Décrivons d'abord la première partie du dispositif : si nous remplaçons les appareils B et C par de simples miroirs, nous nous retrouvons avec une variante de l'expérience des fentes de Young, au sens où on va pouvoir observer des effets quantiques semblables. Il s'agit ici néanmoins d'une division d'amplitude et non d'une division du front d'onde, ce qui rend cette partie du dispositif comparable à un interféromètre de Michelson en configuration "lame d'air". Le miroir semi-réfléchissant A provoque une interférence « du photon avec lui-même » et provoque une figure d'interférence en I. Il est important de bien comprendre l'expérience de Young avant de tenter de comprendre celle-ci.
En fait, en B et en C, sont placés des « convertisseurs bas ». Un « convertisseur bas » est un appareil qui, à partir d'un photon en entrée, crée deux photons en sortie, intriqués, et de longueur d'onde double par rapport au photon en entrée.
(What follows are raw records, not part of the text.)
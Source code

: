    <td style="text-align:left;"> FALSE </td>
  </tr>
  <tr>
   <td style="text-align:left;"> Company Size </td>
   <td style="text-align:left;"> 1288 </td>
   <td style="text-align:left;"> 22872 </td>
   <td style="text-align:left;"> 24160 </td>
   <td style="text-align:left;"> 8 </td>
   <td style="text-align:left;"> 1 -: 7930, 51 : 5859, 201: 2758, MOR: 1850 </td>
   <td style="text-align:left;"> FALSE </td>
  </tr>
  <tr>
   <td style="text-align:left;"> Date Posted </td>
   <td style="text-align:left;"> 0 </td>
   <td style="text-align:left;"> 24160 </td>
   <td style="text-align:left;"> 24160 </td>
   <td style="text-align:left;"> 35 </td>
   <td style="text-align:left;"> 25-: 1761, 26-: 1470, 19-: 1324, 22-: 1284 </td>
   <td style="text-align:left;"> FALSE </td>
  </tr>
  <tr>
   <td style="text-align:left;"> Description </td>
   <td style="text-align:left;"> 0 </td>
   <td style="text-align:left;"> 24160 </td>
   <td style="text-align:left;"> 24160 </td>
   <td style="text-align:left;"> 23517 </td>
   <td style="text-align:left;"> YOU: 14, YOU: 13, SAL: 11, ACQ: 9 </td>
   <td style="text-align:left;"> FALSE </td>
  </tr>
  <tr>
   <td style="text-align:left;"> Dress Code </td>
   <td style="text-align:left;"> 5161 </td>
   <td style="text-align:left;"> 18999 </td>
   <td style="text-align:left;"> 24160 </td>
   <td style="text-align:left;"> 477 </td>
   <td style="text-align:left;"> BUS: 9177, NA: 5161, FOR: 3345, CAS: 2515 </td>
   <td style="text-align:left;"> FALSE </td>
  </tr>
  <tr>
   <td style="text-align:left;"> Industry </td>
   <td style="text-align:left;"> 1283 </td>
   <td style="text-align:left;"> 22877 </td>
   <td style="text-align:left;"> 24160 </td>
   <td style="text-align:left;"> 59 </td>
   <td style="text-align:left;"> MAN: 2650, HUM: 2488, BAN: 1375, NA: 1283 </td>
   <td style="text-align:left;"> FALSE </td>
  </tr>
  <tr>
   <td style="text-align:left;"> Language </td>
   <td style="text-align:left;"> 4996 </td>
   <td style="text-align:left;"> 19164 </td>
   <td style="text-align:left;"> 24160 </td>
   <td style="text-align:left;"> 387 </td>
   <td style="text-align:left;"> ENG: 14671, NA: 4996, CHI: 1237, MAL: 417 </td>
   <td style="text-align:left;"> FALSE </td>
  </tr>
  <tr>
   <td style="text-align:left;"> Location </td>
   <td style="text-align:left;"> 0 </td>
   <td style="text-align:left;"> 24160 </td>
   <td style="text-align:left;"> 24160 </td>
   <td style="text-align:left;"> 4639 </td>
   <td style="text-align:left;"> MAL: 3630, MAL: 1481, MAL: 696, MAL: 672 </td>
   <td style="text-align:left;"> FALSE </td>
Étant intriqués, toute mesure effectuée sur un des deux photons de sortie nous renseigne sur l'état de l'autre photon. Par définition, un des deux photons en sortie sera appelé « photon signal » et l'autre « photon témoin ». Il est important aussi de souligner que le « convertisseur bas » ne détruit pas l'état quantique du photon : il n'y a pas de « mesure » et l'état des deux photons en sortie respecte l'état de superposition du photon en entrée. Cependant, les photons corrélés par les convertisseurs bas ne génèrent pas de figure d'interférences immédiatement visible en I (voir paragraphe figure d'interférences).
Maintenant, imaginons qu'il n'y ait pas de miroir semi-réfléchissant en D et en E. Ne pourrait-on pas détecter par quel chemin ( « par B » ou « par C ») est passé le photon initialement émis? Si le détecteur J se déclenche, c'est que le photon est passé par B, si c'est K, c'est que le photon est passé par C. Les « photons signaux » se comportant de la même manière que s'il y avait des miroirs en B ou en C, la figure d'interférence ne devrait-elle pas apparaître, tout en nous renseignant sur le chemin pris par le photon ? (ce serait en contradiction avec l'expérience de Young.)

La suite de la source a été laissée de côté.